«Much Ado About Nothing» (Joss Whedon)
Avec Amy Acker, Alexis Denisof, Nathan Fillion, Fran Kranz, Jillian Morgese, Sean Maher, Reed Diamond, Clark Gregg, Tom Lenk
Sortie en salle le 29 janvier 2014
https://video.ens-lyon.fr/eduscol-cdl/2014/ANG_2014_MuchAdo.mp4
En adaptant cette comédie de Shakespeare, Joss Whedon marche dans les pas de l’illustre Kenneth Branagh qui avait fait de Much Ado un film remarqué en 1993. Le pari pouvait sembler ambitieux, même prétentieux, et pourtant le résultat est une comédie de mœurs toute en finesse qui respecte et met en valeur l’œuvre du dramaturge élisabéthain.
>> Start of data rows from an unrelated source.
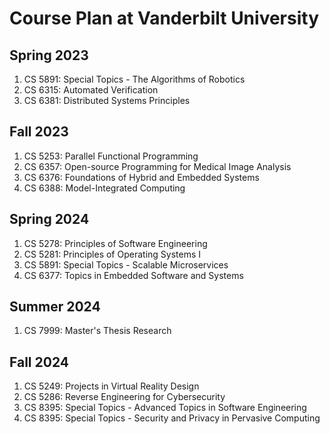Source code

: # Course Plan at Vanderbilt University

## Spring 2023 
1. CS 5891: Special Topics - The Algorithms of Robotics
2. CS 6315: Automated Verification
3. CS 6381: Distributed Systems Principles

## Fall 2023 
1. CS 5253: Parallel Functional Programming
2. CS 6357: Open-source Programming for Medical Image Analysis
3. CS 6376: Foundations of Hybrid and Embedded Systems
4. CS 6388: Model-Integrated Computing

## Spring 2024 
1. CS 5278: Principles of Software Engineering
2. CS 5281: Principles of Operating Systems I
3. CS 5891: Special Topics - Scalable Microservices
4. CS 6377: Topics in Embedded Software and Systems

## Summer 2024
1. CS 7999: Master's Thesis Research

## Fall 2024
1. CS 5249: Projects in Virtual Reality Design
2. CS 5286: Reverse Engineering for Cybersecurity
3. CS 8395: Special Topics - Advanced Topics in Software Engineering
4. CS 8395: Special Topics - Security and Privacy in Pervasive Computing
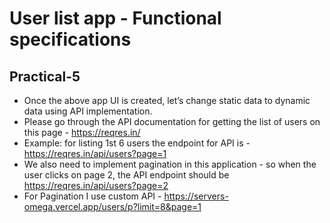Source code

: # User list app - Functional specifications

## Practical-5

- Once the above app UI is created, let’s change static data to dynamic data using API implementation.
- Please go through the API documentation for getting the list of users on this page - https://reqres.in/
- Example: for listing 1st 6 users the endpoint for API is - https://reqres.in/api/users?page=1
- We also need to implement pagination in this application - so when the user clicks on page 2, the API endpoint should be https://reqres.in/api/users?page=2
- For Pagination I use custom API - https://servers-omega.vercel.app/users/p?limit=8&page=1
Jane Howell, réalisatrice de plusieurs adaptations filmiques de Shakespeare pour la BBC, écrivait que pour adapter Shakespeare au cinéma il fallait employer tous les artifices du septième art pour donner de la vraisemblance à l’image et éviter ainsi l’écueil du théâtre filmé. Whedon s’éloigne intelligemment de cette volonté d’une illusion crédible pour jouer et se jouer des conventions théâtrales. Comme au théâtre, un contrat de fiction est signé avec le spectateur. Nous devons accepter de voir des hommes et des femmes habillés en businessmen et filles de bonne famille, s’exprimant en anglais de la Renaissance. La demeure seigneuriale italienne devient une maison bourgeoise qui pourrait être n’importe où, peut-être dans une banlieue chic de Los Angeles (il s’agit en réalité de la résidence de Joss Whedon à Santa Monica).
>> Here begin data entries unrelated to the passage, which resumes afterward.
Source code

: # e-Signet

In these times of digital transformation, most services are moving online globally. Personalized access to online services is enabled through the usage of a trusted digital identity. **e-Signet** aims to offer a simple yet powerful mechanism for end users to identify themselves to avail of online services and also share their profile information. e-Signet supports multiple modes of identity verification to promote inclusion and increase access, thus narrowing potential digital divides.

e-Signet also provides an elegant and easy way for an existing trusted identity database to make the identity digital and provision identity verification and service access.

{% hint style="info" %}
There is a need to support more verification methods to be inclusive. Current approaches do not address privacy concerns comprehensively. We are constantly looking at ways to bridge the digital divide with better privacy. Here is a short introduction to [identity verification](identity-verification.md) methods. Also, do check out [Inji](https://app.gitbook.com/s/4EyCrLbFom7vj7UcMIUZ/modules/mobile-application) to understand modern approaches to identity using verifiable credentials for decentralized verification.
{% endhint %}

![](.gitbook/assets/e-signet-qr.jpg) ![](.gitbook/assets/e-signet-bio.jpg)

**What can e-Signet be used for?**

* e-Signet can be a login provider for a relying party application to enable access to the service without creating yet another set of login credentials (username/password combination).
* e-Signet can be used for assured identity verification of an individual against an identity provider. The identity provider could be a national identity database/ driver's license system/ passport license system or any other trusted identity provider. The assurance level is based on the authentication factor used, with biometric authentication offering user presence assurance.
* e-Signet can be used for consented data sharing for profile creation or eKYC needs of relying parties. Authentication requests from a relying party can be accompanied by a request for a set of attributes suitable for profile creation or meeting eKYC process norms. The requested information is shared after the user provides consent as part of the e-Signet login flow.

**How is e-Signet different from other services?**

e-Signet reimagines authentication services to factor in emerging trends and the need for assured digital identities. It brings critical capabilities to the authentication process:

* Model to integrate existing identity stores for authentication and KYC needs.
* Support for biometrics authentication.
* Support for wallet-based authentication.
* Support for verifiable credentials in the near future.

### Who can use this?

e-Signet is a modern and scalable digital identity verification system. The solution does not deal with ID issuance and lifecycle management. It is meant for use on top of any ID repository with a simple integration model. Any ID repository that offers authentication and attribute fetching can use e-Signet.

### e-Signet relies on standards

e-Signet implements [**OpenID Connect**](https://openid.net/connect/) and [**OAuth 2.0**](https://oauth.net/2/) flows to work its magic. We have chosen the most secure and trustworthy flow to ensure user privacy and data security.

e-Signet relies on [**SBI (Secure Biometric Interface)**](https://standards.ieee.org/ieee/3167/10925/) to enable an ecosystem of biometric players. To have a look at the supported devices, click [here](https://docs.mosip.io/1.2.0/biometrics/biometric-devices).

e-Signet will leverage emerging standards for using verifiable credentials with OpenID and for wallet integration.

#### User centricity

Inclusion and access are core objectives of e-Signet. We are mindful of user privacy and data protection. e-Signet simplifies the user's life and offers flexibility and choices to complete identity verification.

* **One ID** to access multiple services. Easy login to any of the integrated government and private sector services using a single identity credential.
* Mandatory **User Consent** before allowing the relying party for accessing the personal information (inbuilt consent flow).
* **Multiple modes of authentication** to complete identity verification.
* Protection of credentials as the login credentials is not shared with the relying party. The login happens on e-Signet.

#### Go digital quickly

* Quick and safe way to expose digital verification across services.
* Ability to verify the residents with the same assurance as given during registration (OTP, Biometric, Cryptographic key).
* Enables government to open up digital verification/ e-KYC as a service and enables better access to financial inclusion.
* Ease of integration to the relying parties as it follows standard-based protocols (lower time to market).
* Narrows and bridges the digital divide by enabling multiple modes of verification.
Tout cela est parfaitement cohérent avec le théâtre de Shakespeare qui ne s’effrayait pas de quelques anachronismes. Le seul dessin qui nous soit parvenu d’une représentation contemporaine de Shakespeare illustre la première scène d’une tragédie romaine ou la plupart des acteurs sont habillés à la mode anglaise du 16ème siècle. Le théâtre shakespearien est un théâtre de tréteaux, et la simplicité des décors du film de Whedon nous permet de mieux entendre le texte qui lui fourmille d’images, comme pour habiller les planches du théâtre aux yeux du spectateur. C’est autour d’une simple table de cuisine, par exemple, que se retrouvent les protagonistes du drame, alors même qu’ils nous parlent d’un glorieux retour de guerre et de riches banquets.
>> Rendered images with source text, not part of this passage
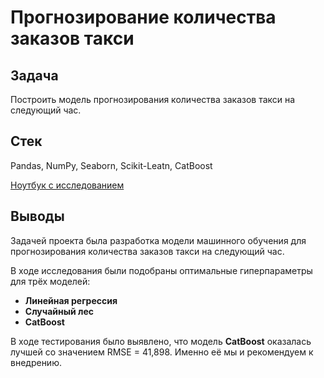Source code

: # Прогнозирование количества заказов такси
## Задача 
Построить модель прогнозирования количества заказов такси на следующий час.
## Стек
Pandas, NumPy, Seaborn, Scikit-Leatn, CatBoost

[Ноутбук с исследованием](10_taxi_requests.ipynb)

## Выводы
Задачей проекта была разработка модели машинного обучения для прогнозирования количества заказов такси на следующий час.

В ходе исследования были подобраны оптимальные гиперпараметры для трёх моделей:
* **Линейная регрессия**
* **Случайный лес**
* **CatBoost**

В ходе тестирования было выявлено, что модель **CatBoost** оказалась лучшей со значением RMSE = 41,898. Именно её мы и рекомендуем к внедрению.
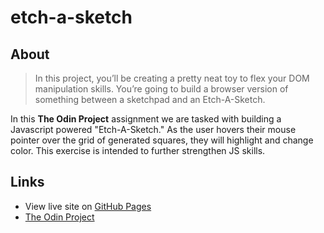 # etch-a-sketch

## About

> In this project, you’ll be creating a pretty neat toy to flex your DOM manipulation skills. You’re going to build a browser version of something between a sketchpad and an Etch-A-Sketch.

In this **The Odin Project** assignment we are tasked with building a Javascript powered "Etch-A-Sketch." As the user hovers their mouse pointer over the grid of generated squares, they will highlight and change color. This exercise is intended to further strengthen JS skills.

## Links

-   View live site on [GitHub Pages](https://lucashogg.github.io/etch-a-sketch/)
-   [The Odin Project](https://www.theodinproject.com/)
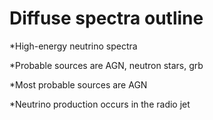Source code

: Diffuse spectra outline
=======================

*High-energy neutrino spectra

*Probable sources are AGN, neutron stars, grb

*Most probable sources are AGN

*Neutrino production occurs in the radio jet
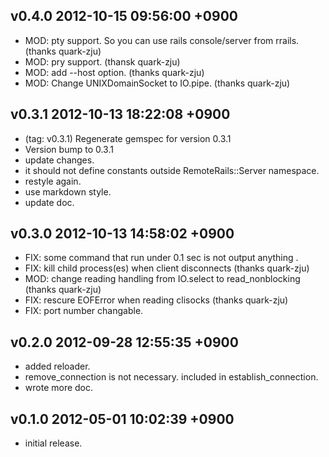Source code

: v0.4.0				2012-10-15 09:56:00 +0900
------------------------------------------------------------------------
 - MOD: pty support. So you can use rails console/server from rrails. (thanks quark-zju)
 - MOD: pry support. (thansk quark-zju)
 - MOD: add --host option. (thanks quark-zju)
 - MOD: Change UNIXDomainSocket to IO.pipe. (thanks quark-zju)

v0.3.1				2012-10-13 18:22:08 +0900
------------------------------------------------------------------------
 - (tag: v0.3.1) Regenerate gemspec for version 0.3.1
 - Version bump to 0.3.1
 - update changes.
 - it should not define constants outside RemoteRails::Server namespace.
 - restyle again.
 - use markdown style.
 - update doc.

v0.3.0				2012-10-13 14:58:02 +0900
------------------------------------------------------------------------
 - FIX: some command that run under 0.1 sec is not output anything .
 - FIX: kill child process(es) when client disconnects (thanks quark-zju)
 - MOD: change reading handling from IO.select to read_nonblocking (thanks quark-zju)
 - FIX: rescure EOFError when reading clisocks (thanks quark-zju)
 - FIX: port number changable.

v0.2.0				2012-09-28 12:55:35 +0900
------------------------------------------------------------------------
 - added reloader.
 - remove_connection is not necessary. included in establish_connection.
 - wrote more doc.

v0.1.0				2012-05-01 10:02:39 +0900
------------------------------------------------------------------------
 - initial release.
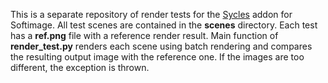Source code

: This is a separate repository of render tests for the [Sycles](https://github.com/Tugcga/Sycles) addon for Softimage. All test scenes are contained in the **scenes** directory. Each test has a **ref.png** file with a reference render result. Main function of **render_test.py** renders each scene using batch rendering and compares the resulting output image with the reference one. If the images are too different, the exception is thrown.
Il y a aussi le choix du noir et blanc qui, au-delà de son intérêt esthétique, introduit une distance réflexive entre le spectateur et le temps de l’action. Nous sommes face à une scène du passé, jouée et enregistrée, ce que vient nous rappeler régulièrement un personnage portant un appareil photo/caméra. Cette intrusion du médium, ce hors-champ dans le champ, pourrait nous éloigner des personnages. Bien au contraire, cette mise à distance nous donne le recul nécessaire pour accepter les ressorts parfois grossiers de la comédie : les alliances et les complots se font et se défont avec une facilité parfois déconcertante, les protagonistes ne se reconnaissent pas entre eux dès lors que l’un porte un déguisement, Hero est tour à tour pucelle vertueuse, promise, débauchée, morte, rédemptrice... Là aussi tout vient de la comédie Shakespearienne, laquelle, à l’image de la Commedia dell’arte italienne, nous amuse par les interactions de ses personnages et ne s’encombre pas d’une intrigue vraisemblable.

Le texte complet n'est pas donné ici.